Naoyuki Ogino: I believe we cannot be other person. Maybe some people try to pretend but it is pretend. If we go out from ourselves, it would be weaker and weaker. The more powerful, the more beautiful is when the person is in her/his true and total self. But under modern education fitted to capitalism, our eyes are almost becoming blind to see ourselves. As it is not easy and usual, I think it is very important to try to find and focus on that scene. And I think it is important to grab that scene not under somewhere disconnected place like inside white studio but under life surrounded and influenced by it’s own history, society, culture, people or other environmental things. I am happy if I can imprint such a scene on my photography. Most of these scenes are silent and doesn’t look like powerful but for me it is really powerful with calmness.
I think the modern art are strongly linked with society, economics, and politics (three matters). It is because the “art” are located to be seen under relation with those three matters by the people who see it as art and I do not deny that. But I am not sure if all the art should be in such a position. I am not sure if the creator of “l’art brut” are thinking of linkage with society, economics or politics. The people who name those things as “l’art brut”, they are locating them under those three matters. For me society, economics, or politics are not the matters to layout under axis between support or against, like or dislike, good or bad. For me these three matters are on the same row as light, shadow, wind, rain, or composition of soil, land, nature or other matters surrounding us. At least I am trying to face on this way toward three matters. Maybe I feel these three modern matters functions like black smoke in interfering the shinning beauty of the persons but even though sometimes black smoke might draw the shinning moment of the person.
If I am a journalist, I might focus more strongly on three matters but I don’t want to patronage them in special way. If I commit them with more power, I would be addicted by them and I think it would be difficult to grab the shinning moment of the person in her/his nature. My main focus is not to shout but to follow the shinning and the power of nature with silence.
CC: I recall that when we’ve met in Milan this spring you mentioned the fact that you’ve build your own lenses and camera. Do I remember well?
What type of camera is it and how have you managed to build it by yourself?
NO: I made my own lens and not a camera. This is a very simply hand made lens. The main reason I needed to make a simple hand made lens was to reveal my deserted windows. The world's manufactured complex lenses are optically very well designed, but perhaps they are too faithful. I became to realize that my inside brain applications (imaging the light coming from my eyes in accustomed way) are all updated and brainwashed through all images formed through these manufactured complex lens since my birth. All the images that we see nowadays are made by these well designed complex lenses. It is a really big inference and we never have a doubt about the images these complex lens shows us.
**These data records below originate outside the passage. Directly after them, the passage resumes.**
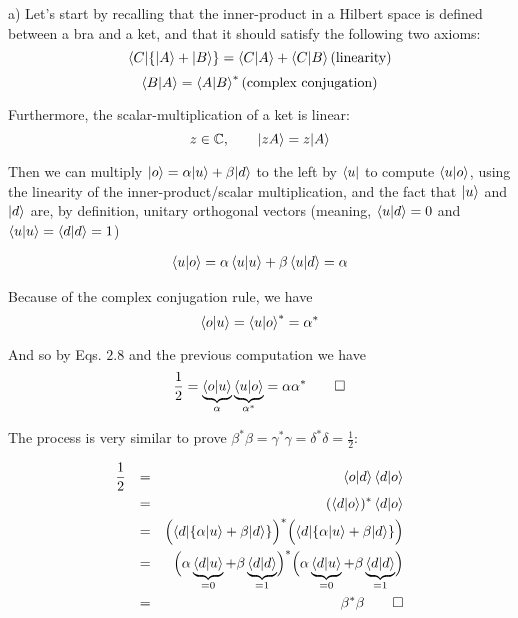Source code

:\documentclass[solutions.tex]{subfiles}
\begin{document}
\hrr

a) Let's start by recalling that the inner-product in a Hilbert
space is defined between a bra and a ket, and that it should satisfy
the following two axioms:
\[
	\langle C|\{|A\rangle+|B\rangle\} = \left\langle C \middle| A \right\rangle + \left\langle C \middle| B \right\rangle
	(\text{linearity})
\]
\[
	\left\langle B \middle| A \right\rangle = \left\langle A \middle| B \right\rangle^* (\text{complex conjugation})
\]

Furthermore, the scalar-multiplication of a ket is linear:
\[
	z\in\mathbb{C},\qquad |zA\rangle = z|A\rangle
\]

Then we can multiply $|o\rangle = \alpha|u\rangle + \beta|d\rangle$ to
the left by $\langle u|$ to compute $\left\langle u \middle| o \right\rangle$, using the linearity
of the inner-product/scalar multiplication, and the fact that $|u\rangle$
and $|d\rangle$ are, by definition, unitary orthogonal vectors
(meaning, $\left\langle u \middle| d \right\rangle = 0$ and
$\left\langle u \middle| u \right\rangle=\left\langle d \middle| d \right\rangle = 1$)

\begin{equation*}\begin{aligned}
	\left\langle u \middle| o \right\rangle = \alpha\left\langle u \middle| u \right\rangle +\beta\left\langle u \middle| d \right\rangle = \alpha
\end{aligned}\end{equation*}

Because of the complex conjugation rule, we have
\[
	\left\langle o \middle| u \right\rangle = \left\langle u \middle| o \right\rangle^* = \alpha^*
\]

And so by Eqs. $2.8$ and the previous computation we have
\[
	\frac12 = \underbrace{\left\langle o \middle| u \right\rangle}_\alpha
		\underbrace{\left\langle u \middle| o \right\rangle}_{\alpha^*} = \alpha\alpha^* \qed
\]

The process is very similar to prove $\beta^*\beta = \gamma^*\gamma
= \delta^*\delta = \frac12$:

\begin{equation*}\begin{aligned}
	\frac12 &&=&& \left\langle o \middle| d \right\rangle\left\langle d \middle| o \right\rangle \\
	~ &&=&& (\left\langle d \middle| o \right\rangle)^*\left\langle d \middle| o \right\rangle \\
	~ &&=&& \Bigl(\langle d|\{\alpha|u\rangle + \beta|d\rangle\}\Bigr)^*
		\Bigl(\langle d|\{\alpha|u\rangle + \beta|d\rangle\}\Bigr) \\
	~ &&=&& \Bigl(\alpha\underbrace{\left\langle d \middle| u \right\rangle}_{=0} +
			\beta\underbrace{\left\langle d \middle| d \right\rangle}_{=1}\Bigr)^*
		\Bigl(\alpha\underbrace{\left\langle d \middle| u \right\rangle}_{=0} +
			\beta\underbrace{\left\langle d \middle| d \right\rangle}_{=1}\Bigr) \\
	~ &&=&& \beta^*\beta\qed
\end{aligned}\end{equation*}
\end{document}
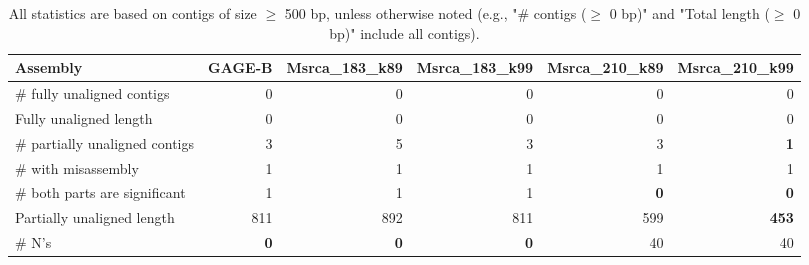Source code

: \documentclass[12pt,a4paper]{article}
\begin{document}
\begin{table}[ht]
\begin{center}
\caption{All statistics are based on contigs of size $\geq$ 500 bp, unless otherwise noted (e.g., "\# contigs ($\geq$ 0 bp)" and "Total length ($\geq$ 0 bp)" include all contigs).}
\begin{tabular}{|l*{5}{|r}|}
\hline
Assembly & GAGE-B & Msrca\_183\_k89 & Msrca\_183\_k99 & Msrca\_210\_k89 & Msrca\_210\_k99 \\ \hline
\# fully unaligned contigs & 0 & 0 & 0 & 0 & 0 \\ \hline
Fully unaligned length & 0 & 0 & 0 & 0 & 0 \\ \hline
\# partially unaligned contigs & 3 & 5 & 3 & 3 & {\bf 1} \\ \hline
\hspace{5mm}\# with misassembly & 1 & 1 & 1 & 1 & 1 \\ \hline
\hspace{5mm}\# both parts are significant & 1 & 1 & 1 & {\bf 0} & {\bf 0} \\ \hline
Partially unaligned length & 811 & 892 & 811 & 599 & {\bf 453} \\ \hline
\# N's & {\bf 0} & {\bf 0} & {\bf 0} & 40 & 40 \\ \hline
\end{tabular}
\end{center}
\end{table}
\end{document}
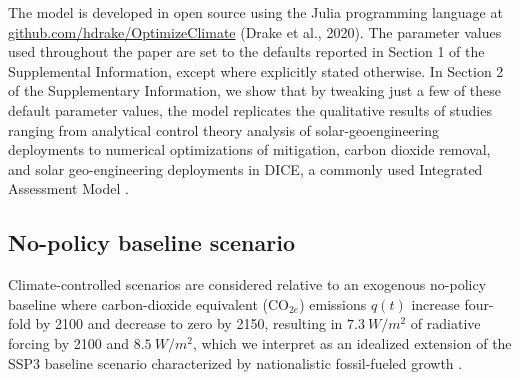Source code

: \documentclass[9pt,twocolumn,twoside,lineno]{pnas-new}
\begin{document}
The model is developed in open source using the Julia programming language \cite{bezanson_julia:_2017} at \url{github.com/hdrake/OptimizeClimate} (Drake et al., 2020). The parameter values used throughout the paper are set to the defaults reported in Section 1 of the Supplemental Information, except where explicitly stated otherwise. In Section 2 of the Supplementary Information, we show that by tweaking just a few of these default parameter values, the model replicates the qualitative results of studies ranging from analytical control theory analysis of solar-geoengineering deployments \cite{soldatenko_optimal_2018} to numerical optimizations of mitigation, carbon dioxide removal, and solar geo-engineering deployments in DICE, a commonly used Integrated Assessment Model \cite{belaia_optimal_2019}.

\subsection*{No-policy baseline scenario}
Climate-controlled scenarios are considered relative to an exogenous no-policy baseline where carbon-dioxide equivalent (CO$_{2e}$) emissions $q(t)$ increase four-fold by 2100 and decrease to zero by 2150, resulting in $\SI{7.3}{W/m^{2}}$ of radiative forcing by 2100 and $\SI{8.5}{W/m^{2}}$, which we interpret as an idealized extension of the SSP3 baseline scenario characterized by nationalistic fossil-fueled growth \cite[][and Section A of Supplemental Information]{riahi_shared_2017}.
\end{document}
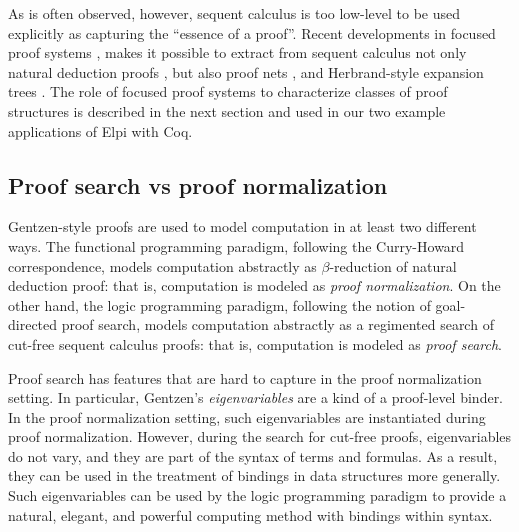 
As is often observed, however, sequent calculus is too low-level to be
used explicitly as capturing the ``essence of a proof''.  Recent
developments in focused proof systems \cite{andreoli92jlc,liang09tcs},
makes it possible to extract from sequent calculus not only natural
deduction proofs \cite{pimentel16lsfa}, but also proof nets
\cite{chaudhuri08tcs}, and Herbrand-style expansion trees
\cite{chaudhuri16jlc}.  The role of focused proof systems to
characterize classes of proof structures is described in the next
section and used in our two example applications of Elpi with Coq.



\subsection{Proof search vs proof normalization}

Gentzen-style proofs are used to model computation in at least two
different ways.  The functional programming paradigm, following the
Curry-Howard correspondence, models computation abstractly as 
$\beta$-reduction of natural deduction proof: that is, computation is
modeled as \emph{proof normalization}.  On the other hand, the
logic programming paradigm, following the notion of goal-directed
proof search, models computation abstractly as a regimented search of
cut-free sequent calculus proofs: that is, computation is modeled
as \emph{proof search}.

Proof search has features that are hard to capture in the proof
normalization setting.  In particular, Gentzen's \emph{eigenvariables}
are a kind of a proof-level binder.  In the proof normalization
setting, such eigenvariables are instantiated during proof
normalization.  However, during the search for cut-free proofs,
eigenvariables do not vary, and they are part of the syntax of terms
and formulas.  As a result, they can be used in the treatment of
bindings in data structures more generally.  Such eigenvariables can
be used by the logic programming paradigm to provide a natural,
elegant, and powerful computing method with bindings within syntax.

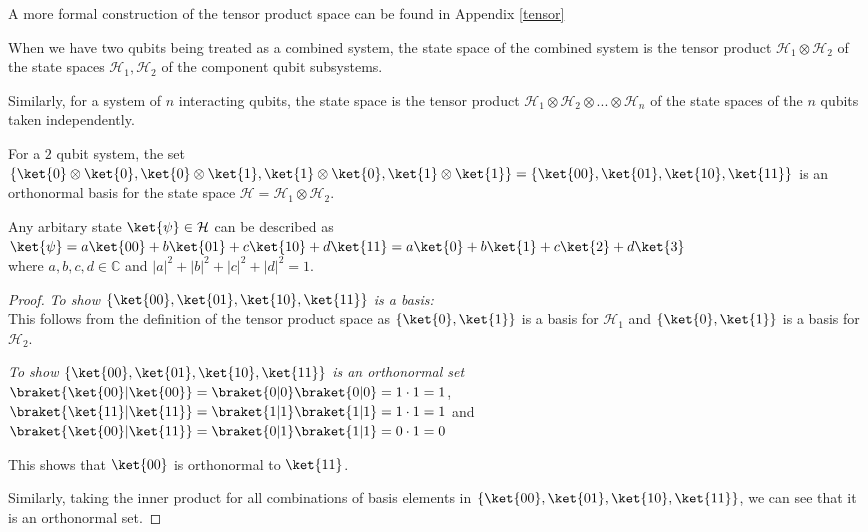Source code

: \begin{note}
    A more formal construction of the tensor product space can be found in Appendix \ref{tensor}
\end{note}



\begin{samepage}
    \begin{mdframed}
\begin{axiom}
When we have two qubits being treated as a combined system, the state space of the combined system is the tensor product $\mathcal{H}_1 \otimes \mathcal{H}_2$ of the state spaces $\mathcal{H}_1, \mathcal{H}_2$ of the component qubit subsystems. 

    Similarly, for a system of $n$ interacting qubits, the state space is the tensor product $\mathcal{H}_1 \otimes \mathcal{H}_2 \otimes ... \otimes \mathcal{H}_n$ of the state spaces of the $n$ qubits taken independently.
\end{axiom}
    \end{mdframed}
\end{samepage}


\begin{prop}
    For a $2$ qubit system, the set $\{ \ket{0} \otimes \ket{0}, \ket{0} \otimes \ket{1}, \ket{1} \otimes \ket{0}, \ket{1} \otimes \ket{1} \} = \{ \ket{00}, \ket{01}, \ket{10}, \ket{11} \}$ is an orthonormal basis for the state space $\mathcal{H} = \mathcal{H}_1 \otimes \mathcal{H}_2$.

    Any arbitary state $\ket{\psi} \in \mathcal{H}$ can be described as $\ket{\psi} = a \ket{00} + b \ket{01} + c \ket{10} + d \ket{11} = a \ket{0} + b \ket{1} + c \ket{2} + d \ket{3}$ \\ where $a, b, c, d \in \mathbb{C}$ and $|a|^2 + |b|^2 + |c|^2 + |d|^2 = 1$.
\end{prop}
\begin{proof}
    \emph{To show  $\{ \ket{00}, \ket{01}, \ket{10}, \ket{11} \}$ is a basis: } \\

    This follows from the definition of the tensor product space as $\{ \ket{0}, \ket{1} \}$ is a basis for $\mathcal{H}_1$ and $\{ \ket{0}, \ket{1} \}$ is a basis for $\mathcal{H}_2$.

    \emph{To show $\{ \ket{00}, \ket{01}, \ket{10}, \ket{11} \}$ is an orthonormal set} \\
    $\braket{ \ket{00} | \ket{00}} = \braket{0|0} \braket{0|0} = 1 \cdot 1 = 1$, 
    $\braket{ \ket{11} | \ket{11}} = \braket{1|1} \braket{1|1} = 1 \cdot 1 = 1$
    and $\braket{ \ket{00} | \ket{11}} = \braket{0|1} \braket{1|1} = 0 \cdot 1 = 0$

    This shows that $\ket{00}$ is orthonormal to $\ket{11}$. 

    Similarly, taking the inner product for all combinations of basis elements in $\{ \ket{00}, \ket{01}, \ket{10}, \ket{11} \}$, we can see that it is an orthonormal set.
\end{proof}

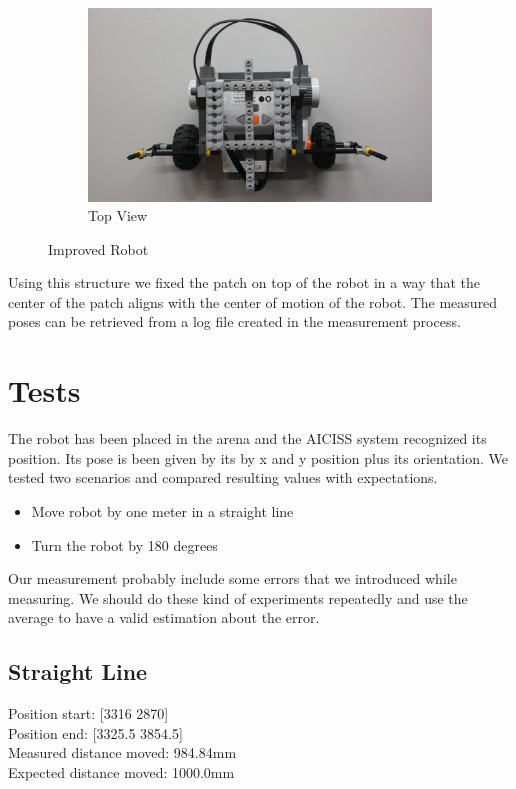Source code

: \documentclass[paper=a4, fontsize=11pt]{scrartcl} %
\numberwithin{equation}{section} %
\numberwithin{figure}{section} %
\numberwithin{table}{section} %
\begin{document}
\begin{figure}[H]
    \begin{subfigure}[b]{0.3\textwidth}
        \includegraphics[width=\textwidth]{top.jpg}
        \caption{Top View}
        \label{fig:top}
    \end{subfigure}
    \caption{Improved Robot}\label{fig:robot}
\end{figure}

Using this structure we fixed the patch on top of the robot in a way that the center of the patch aligns with the center of motion of the robot.
The measured poses can be retrieved from a log file created in the measurement process.


\section{Tests}
The robot has been placed in the arena and the AICISS system recognized its position.
Its pose is been given by its by x and y position plus its orientation.
We tested two scenarios and compared resulting values with expectations.
\begin{itemize}
	\item Move robot by one meter in a straight line
	\item Turn the robot by 180 degrees
\end{itemize}
Our measurement probably include some errors that we introduced while measuring. 
We should do these kind of experiments repeatedly and use the average to have a valid estimation about the error.

\subsection{Straight Line}
Position start: [3316 2870]\\
Position end: [3325.5 3854.5]\\
Measured distance moved: 984.84mm\\
Expected distance moved: 1000.0mm
\end{document}
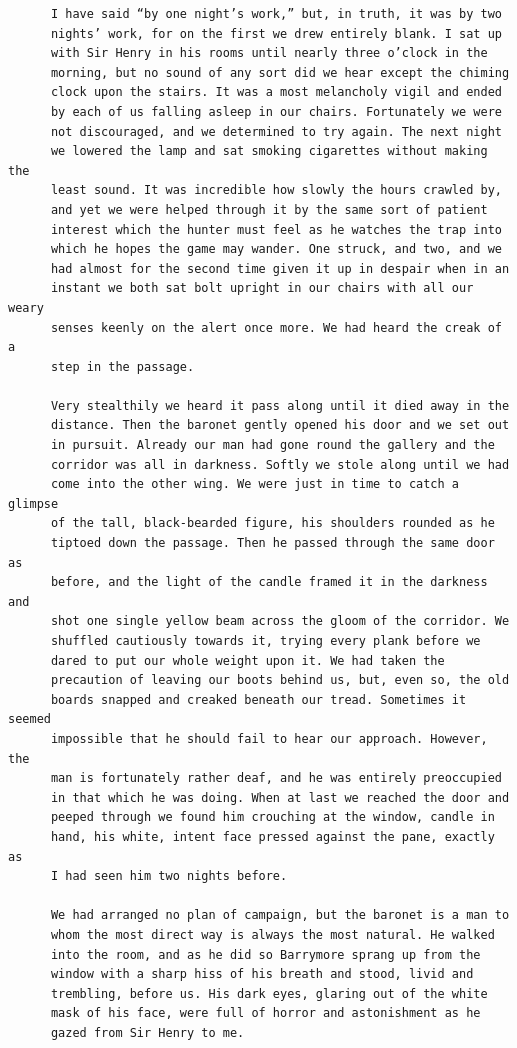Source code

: \documentclass{article}
\begin{document}
\begin{verbatim}
      I have said “by one night’s work,” but, in truth, it was by two
      nights’ work, for on the first we drew entirely blank. I sat up
      with Sir Henry in his rooms until nearly three o’clock in the
      morning, but no sound of any sort did we hear except the chiming
      clock upon the stairs. It was a most melancholy vigil and ended
      by each of us falling asleep in our chairs. Fortunately we were
      not discouraged, and we determined to try again. The next night
      we lowered the lamp and sat smoking cigarettes without making the
      least sound. It was incredible how slowly the hours crawled by,
      and yet we were helped through it by the same sort of patient
      interest which the hunter must feel as he watches the trap into
      which he hopes the game may wander. One struck, and two, and we
      had almost for the second time given it up in despair when in an
      instant we both sat bolt upright in our chairs with all our weary
      senses keenly on the alert once more. We had heard the creak of a
      step in the passage.

      Very stealthily we heard it pass along until it died away in the
      distance. Then the baronet gently opened his door and we set out
      in pursuit. Already our man had gone round the gallery and the
      corridor was all in darkness. Softly we stole along until we had
      come into the other wing. We were just in time to catch a glimpse
      of the tall, black-bearded figure, his shoulders rounded as he
      tiptoed down the passage. Then he passed through the same door as
      before, and the light of the candle framed it in the darkness and
      shot one single yellow beam across the gloom of the corridor. We
      shuffled cautiously towards it, trying every plank before we
      dared to put our whole weight upon it. We had taken the
      precaution of leaving our boots behind us, but, even so, the old
      boards snapped and creaked beneath our tread. Sometimes it seemed
      impossible that he should fail to hear our approach. However, the
      man is fortunately rather deaf, and he was entirely preoccupied
      in that which he was doing. When at last we reached the door and
      peeped through we found him crouching at the window, candle in
      hand, his white, intent face pressed against the pane, exactly as
      I had seen him two nights before.

      We had arranged no plan of campaign, but the baronet is a man to
      whom the most direct way is always the most natural. He walked
      into the room, and as he did so Barrymore sprang up from the
      window with a sharp hiss of his breath and stood, livid and
      trembling, before us. His dark eyes, glaring out of the white
      mask of his face, were full of horror and astonishment as he
      gazed from Sir Henry to me.


\end{verbatim}
\end{document}
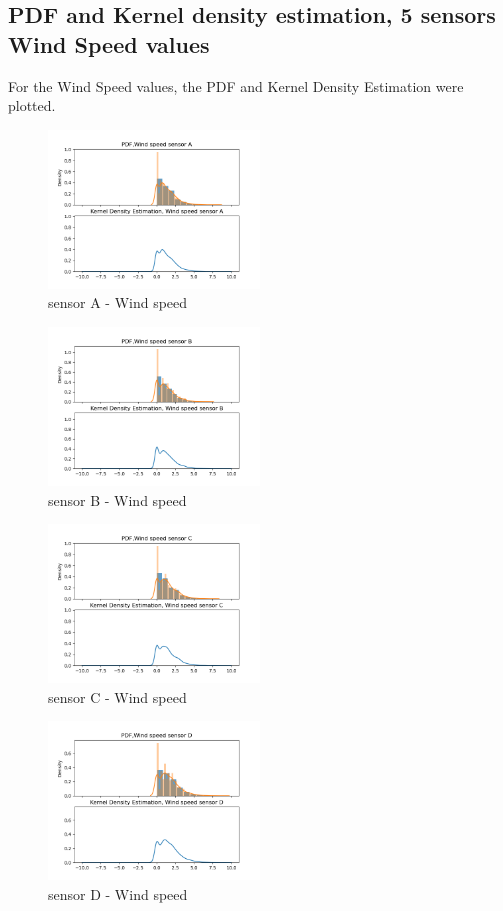 \documentclass[a4paper,12pt]{article} %
\begin{document}
\subsection{PDF and Kernel density estimation, 5 sensors Wind Speed values}
\vspace{10mm}
For the Wind Speed values, the PDF and Kernel Density Estimation were plotted.
\vspace{15mm}
\begin{figure}[H]   
	\centering 
	\includegraphics[width=0.5\textwidth]{Figure_10.png}
	\caption{sensor A - Wind speed} 
\end{figure}
\begin{figure}[H]   
	\centering 
	\includegraphics[width=0.5\textwidth]{Figure_11.png}
	\caption{sensor B - Wind speed} 
\end{figure}
\begin{figure}[H]   
	\centering 
	\includegraphics[width=0.5\textwidth]{Figure_12.png}
	\caption{sensor C - Wind speed} 
\end{figure}
\begin{figure}[H]   
	\centering 
	\includegraphics[width=0.5\textwidth]{Figure_13.png}
	\caption{sensor D - Wind speed} 
\end{figure}
\end{document}

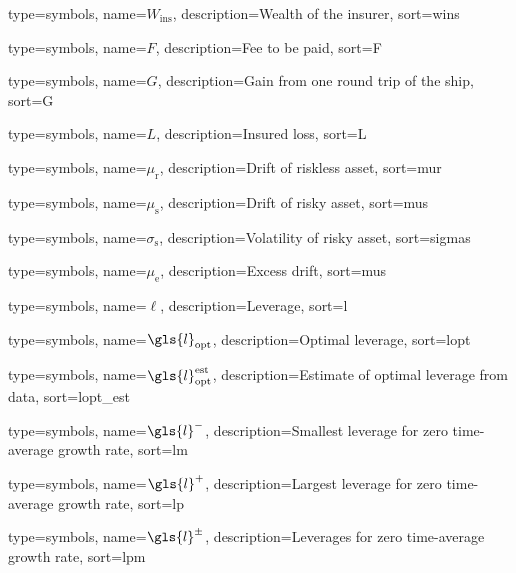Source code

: {
  type={symbols}, 
  name={\ensuremath{W_{\text{ins}}}},
  description={Wealth of the insurer},
  sort=wins
}


{
  type={symbols}, 
  name={\ensuremath{F}},
  description={Fee to be paid},
  sort=F
}

{
  type={symbols}, 
  name={\ensuremath{G}},
  description={Gain from one round trip of the ship},
  sort=G
}

{
  type={symbols}, 
  name={\ensuremath{L}},
  description={Insured loss},
  sort=L
}


{
  type={symbols}, 
  name={\ensuremath{\mu_\text{r}}},
  description={Drift of riskless asset},
  sort=mur
}

{
  type={symbols}, 
  name={\ensuremath{\mu_\text{s}}},
  description={Drift of risky asset},
  sort=mus
}

{
  type={symbols}, 
  name={\ensuremath{\sigma_\text{s}}},
  description={Volatility of risky asset},
  sort=sigmas
}

{
  type={symbols}, 
  name={\ensuremath{\mu_\text{e}}},
  description={Excess drift},
  sort=mus
}

{
  type={symbols}, 
  name={\ensuremath{\ell}},
  description={Leverage},
  sort=l
}

{
  type={symbols}, 
  name={\ensuremath{\gls{l}_\text{opt}}},
  description={Optimal leverage},
  sort=lopt
}

{
  type={symbols}, 
  name={\ensuremath{\gls{l}_\text{opt}^\text{est}}},
  description={Estimate of optimal leverage from data},
  sort=lopt_est
}

{
  type={symbols}, 
  name={\ensuremath{\gls{l}^{-}}},
  description={Smallest leverage for zero time-average growth rate},
  sort=lm
}

{
  type={symbols}, 
  name={\ensuremath{\gls{l}^{+}}},
  description={Largest leverage for zero time-average growth rate},
  sort=lp
}

{
  type={symbols}, 
  name={\ensuremath{\gls{l}^{\pm}}},
  description={Leverages for zero time-average growth rate},
  sort=lpm
}

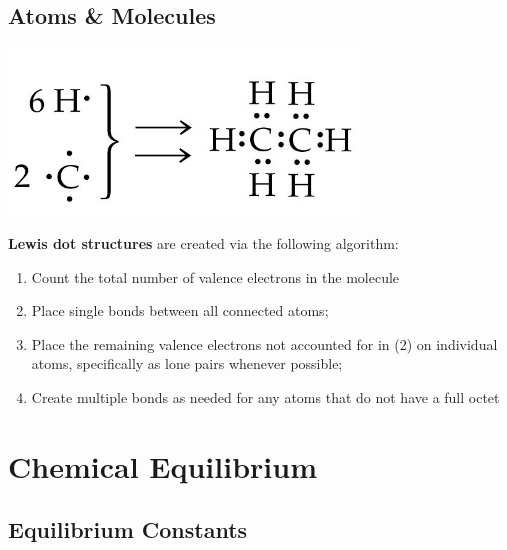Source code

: \documentclass{tufte-book}
\renewcommand{\emph}[1]{\textbf{#1}}
\begin{document}
\section{Atoms \& Molecules}
\begin{marginfigure}[3cm]
\begin{center}
  \includegraphics[width=0.7\textwidth]{lewis} \phantom{mmmm}
\end{center}
\end{marginfigure}
\emph{Lewis dot structures} are created via the following algorithm: \begin{enumerate}
  \item Count the total number of valence electrons in the molecule
  \item Place single bonds between all connected atoms;
  \item Place the remaining valence electrons not accounted for in (2) on individual atoms, specifically as lone pairs whenever possible;
  \item Create multiple bonds as needed for any atoms that do not have a full octet
\end{enumerate}

\chapter{Chemical Equilibrium}

\section{Equilibrium Constants}
\end{document}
But I happen to realize that our own eyes' lens is not like manufactured complex lens. Just hundreds of years ago people used to see more freely like it appears on the Ukiyoe (Japanese woodblock print established in the Eo period) print or paints in the caves or painting of Maya or other images made before manufactured complex lens came out.. I needed to give freedom to aberrations, as well as boundaries. I needed to create freedom for both the optical and the imagined axises, so the world and I can swing freely. I thought it is very difficult to re-brainwash and change immediately my inside brain application of imaging so I decided to destroy the lens instead of destroying the appreciation. Maybe if I train well like the shamans, I might have easily get different applications but I tried the other way looks like more easy for me and I searched for making a hand made lens to reveal my deserted windows maybe opened in my childhood days and closed during my growth under modern circumstance.
CC: For the series Skin, Aevum and Offspring Spirits you use a very special technique. Can you describe it for me?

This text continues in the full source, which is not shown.